Asumsi yang didasarkan atas pandangan klasik sosiologi bahwa masyarakat modern akan meninggalkan keyakinan dan pengamalan agama sungguh tidak terbukti. Gambaran perubahan sosial masyarakat Indonesia pada awal era pujangga baru, tahun 1930-an, hingga 1945, seakan-akan membenarkan hipotesis sosiologis di atas. Mulanya kehidupan manusia bertumpu pada keyakinan yang bersifat ”magic”, berkembang menjadi keyakinan ”agama”, selanjutnya berdasarkan filsafat, dan akhirnya bermuara pada kehidupan yang didasarkan kepada rasionalitas ilmu pengetahuan dan teknologi. Terma moderninasi dan westernisasi menjadi gejala atau trend anak muda terpelajar. Marah Rusli salah seorang tokoh pujangga baru menggambarkan kondisi seperti itu dalam bukunya Salah Asuhan. Meskipun era modernisasi telah berganti postmodern, dan kritik terhadap modernisasi juga sangat gencar dan tajam, pandangan yang menggap bahwa rasionalisme dalam hal ini diwakili oleh ideologi kapitalisme dan demokrasi liberal, perkembangan dari modernisasi, masih tetap dominan.

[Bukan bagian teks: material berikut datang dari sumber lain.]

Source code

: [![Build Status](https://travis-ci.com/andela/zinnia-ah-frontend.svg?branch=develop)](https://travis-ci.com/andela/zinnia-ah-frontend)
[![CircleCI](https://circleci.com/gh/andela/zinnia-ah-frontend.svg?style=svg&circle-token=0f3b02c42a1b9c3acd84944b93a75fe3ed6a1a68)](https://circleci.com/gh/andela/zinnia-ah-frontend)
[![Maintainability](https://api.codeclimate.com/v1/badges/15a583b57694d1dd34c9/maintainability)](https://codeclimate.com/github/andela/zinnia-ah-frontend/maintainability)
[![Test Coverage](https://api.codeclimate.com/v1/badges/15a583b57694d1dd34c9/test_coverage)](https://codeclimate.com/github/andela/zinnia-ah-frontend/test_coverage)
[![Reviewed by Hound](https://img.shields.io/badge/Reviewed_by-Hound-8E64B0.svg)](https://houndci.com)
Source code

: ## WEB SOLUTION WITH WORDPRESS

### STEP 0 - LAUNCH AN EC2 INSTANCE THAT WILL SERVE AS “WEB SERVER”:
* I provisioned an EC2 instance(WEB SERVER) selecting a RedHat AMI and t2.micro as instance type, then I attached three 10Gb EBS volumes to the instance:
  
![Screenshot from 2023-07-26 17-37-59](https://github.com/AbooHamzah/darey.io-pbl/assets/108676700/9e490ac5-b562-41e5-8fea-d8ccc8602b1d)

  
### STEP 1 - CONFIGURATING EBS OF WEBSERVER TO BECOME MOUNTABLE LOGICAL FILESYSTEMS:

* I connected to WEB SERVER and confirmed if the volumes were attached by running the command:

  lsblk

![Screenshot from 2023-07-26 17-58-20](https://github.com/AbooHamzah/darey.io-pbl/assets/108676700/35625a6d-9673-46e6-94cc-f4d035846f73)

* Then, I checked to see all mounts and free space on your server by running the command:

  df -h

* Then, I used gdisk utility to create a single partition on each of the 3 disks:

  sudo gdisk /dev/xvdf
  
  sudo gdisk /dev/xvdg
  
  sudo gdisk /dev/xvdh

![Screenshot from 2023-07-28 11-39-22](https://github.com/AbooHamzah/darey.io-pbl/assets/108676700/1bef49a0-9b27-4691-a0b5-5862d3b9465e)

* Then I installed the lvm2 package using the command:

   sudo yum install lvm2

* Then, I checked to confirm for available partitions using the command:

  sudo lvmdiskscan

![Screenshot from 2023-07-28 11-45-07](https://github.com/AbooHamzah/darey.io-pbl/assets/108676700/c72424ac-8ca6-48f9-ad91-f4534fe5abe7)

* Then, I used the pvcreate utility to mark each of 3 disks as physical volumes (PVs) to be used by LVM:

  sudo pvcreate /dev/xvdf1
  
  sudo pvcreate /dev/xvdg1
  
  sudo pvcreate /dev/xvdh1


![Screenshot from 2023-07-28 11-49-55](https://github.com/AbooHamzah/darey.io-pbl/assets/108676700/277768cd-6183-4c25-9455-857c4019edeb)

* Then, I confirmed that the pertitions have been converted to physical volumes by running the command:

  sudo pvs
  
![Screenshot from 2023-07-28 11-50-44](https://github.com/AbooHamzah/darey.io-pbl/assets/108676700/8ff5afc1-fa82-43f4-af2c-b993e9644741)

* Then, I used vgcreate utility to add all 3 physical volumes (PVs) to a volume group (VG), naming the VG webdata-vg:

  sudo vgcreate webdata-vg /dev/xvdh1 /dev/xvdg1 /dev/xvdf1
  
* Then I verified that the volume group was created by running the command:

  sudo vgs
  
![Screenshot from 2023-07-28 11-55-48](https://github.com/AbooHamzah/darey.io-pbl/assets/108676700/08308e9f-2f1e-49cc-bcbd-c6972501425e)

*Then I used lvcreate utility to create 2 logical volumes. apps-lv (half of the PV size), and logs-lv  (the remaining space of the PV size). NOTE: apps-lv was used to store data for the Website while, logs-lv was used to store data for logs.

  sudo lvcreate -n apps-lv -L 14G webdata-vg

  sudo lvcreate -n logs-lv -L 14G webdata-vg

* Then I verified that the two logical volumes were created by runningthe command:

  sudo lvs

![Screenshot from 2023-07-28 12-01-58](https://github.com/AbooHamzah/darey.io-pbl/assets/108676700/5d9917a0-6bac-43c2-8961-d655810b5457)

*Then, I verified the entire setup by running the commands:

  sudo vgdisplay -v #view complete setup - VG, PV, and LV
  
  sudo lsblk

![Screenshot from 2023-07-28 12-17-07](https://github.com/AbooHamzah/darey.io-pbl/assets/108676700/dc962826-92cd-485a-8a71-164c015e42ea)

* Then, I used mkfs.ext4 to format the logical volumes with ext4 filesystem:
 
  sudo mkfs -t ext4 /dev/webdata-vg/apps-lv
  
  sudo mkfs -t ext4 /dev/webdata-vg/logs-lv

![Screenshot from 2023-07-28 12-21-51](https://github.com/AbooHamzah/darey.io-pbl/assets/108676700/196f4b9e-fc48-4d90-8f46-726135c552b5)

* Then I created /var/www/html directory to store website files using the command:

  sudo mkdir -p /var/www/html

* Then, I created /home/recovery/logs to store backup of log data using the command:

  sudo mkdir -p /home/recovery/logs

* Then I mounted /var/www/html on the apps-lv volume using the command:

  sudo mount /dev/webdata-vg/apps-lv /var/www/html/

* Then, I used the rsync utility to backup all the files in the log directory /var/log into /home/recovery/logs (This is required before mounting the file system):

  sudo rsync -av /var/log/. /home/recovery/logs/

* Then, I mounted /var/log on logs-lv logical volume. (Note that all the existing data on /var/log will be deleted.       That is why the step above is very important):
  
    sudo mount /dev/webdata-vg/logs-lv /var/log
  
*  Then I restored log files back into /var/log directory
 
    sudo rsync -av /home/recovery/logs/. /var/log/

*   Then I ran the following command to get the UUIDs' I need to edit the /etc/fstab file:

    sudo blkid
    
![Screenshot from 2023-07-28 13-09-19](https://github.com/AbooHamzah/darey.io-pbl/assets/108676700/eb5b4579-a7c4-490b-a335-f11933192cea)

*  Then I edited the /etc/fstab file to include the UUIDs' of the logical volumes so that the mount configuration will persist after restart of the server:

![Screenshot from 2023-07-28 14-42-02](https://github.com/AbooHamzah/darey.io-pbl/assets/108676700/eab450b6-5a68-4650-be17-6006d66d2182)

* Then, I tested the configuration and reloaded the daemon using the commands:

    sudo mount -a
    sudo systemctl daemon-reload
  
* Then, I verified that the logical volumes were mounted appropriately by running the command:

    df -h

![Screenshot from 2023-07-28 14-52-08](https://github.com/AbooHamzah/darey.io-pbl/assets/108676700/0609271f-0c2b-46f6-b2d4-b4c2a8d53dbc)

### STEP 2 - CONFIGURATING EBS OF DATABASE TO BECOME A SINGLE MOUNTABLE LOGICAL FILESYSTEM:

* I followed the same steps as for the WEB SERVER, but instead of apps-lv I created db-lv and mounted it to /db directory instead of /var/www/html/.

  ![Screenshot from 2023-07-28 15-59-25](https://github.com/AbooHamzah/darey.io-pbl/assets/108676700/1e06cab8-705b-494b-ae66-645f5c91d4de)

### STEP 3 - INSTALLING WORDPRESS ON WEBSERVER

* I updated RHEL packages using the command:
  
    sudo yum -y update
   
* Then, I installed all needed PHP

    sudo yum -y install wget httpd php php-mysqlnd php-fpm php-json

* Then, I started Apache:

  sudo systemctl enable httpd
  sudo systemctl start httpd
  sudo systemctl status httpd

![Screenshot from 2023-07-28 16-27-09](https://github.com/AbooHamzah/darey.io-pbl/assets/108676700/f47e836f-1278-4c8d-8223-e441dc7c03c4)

Jika demikian, agama dan kehidupan keagamaan di pusat-pusat perkembangan modern tetap eksis. Agama selalu tumbuh dan berkembang berbarengan dengan perkembangan dan kemajuan ilmu pengetahuan dan teknologi. Religiositas dan atau spiritualitas adalah fenomena di tengah-tengah modernitas dan masyarakat perkotaan. Survey yang saya lakukan beberapa tahun terakhir di Jakarta dan kota-kota besar lainnya menunjukkan kebenaran sinyalemen tersebut. Kalau dahulu von Grunebaum mengidentifikasi gerak sosial Islam dalam teori ”pendulum” yakni pada suatu masa cenderung bercorak eksoterik, tetapi pada kurun waktu yang lain berkembang corak esoterik. Sekarang, kebangkitan Islam, khususnya di Indonesia berjalan simultan. Artinya penguatan Islam terjadi pada kedua tataran yakni eksoterik dan esoterik. Gerak eksoterik dapat dilihat dari perkembangan pesat faham dan gerakan Salafi yang berpusat di kampus dan masjid perkotaan. Begitu juga faham dan gerakan esoterik berkembang di kampus, di masjid bahkan dalam komunitas kajian kelompok kelas menengah perkotaan. Bagaimana dengan segregasi sosial perkotaan dan kehidupan beragama mereka? Gololongan sosial kaya atau miskin di perkotaan, khususnya Jakarta tidak berkorelasi dengan religiositas mereka. Nyatanya, baik orang yang tergolong kaya, menengah, maupun miskin masing-masing memiliki prosentase yang tinggi dalam kehidupan dan aktifitas keagamaan di masjid-masjid. Fenomena keagamaan seperti ini berbeda dengan masa-masa Orde Lama maupun masa kolonial. Dahulu jumlah pemeluk Islam menurut sensus prosentasenya lebih besar ketimbang sekarang. Tetapi, keberagamaan atau ketaatan beragama waktu itu sangat rendah. Clifford Geertz, Niel Mulder, Koentjaraningrat dan banyak lagi antropolog yang mencatat prosentase ketaatan umat Islam hanya berkisar 5-10%. Sekali lagi, modernitas dan globalisasi tidak berpengaruh terhadap keberagamaan masyarakat perkotaan.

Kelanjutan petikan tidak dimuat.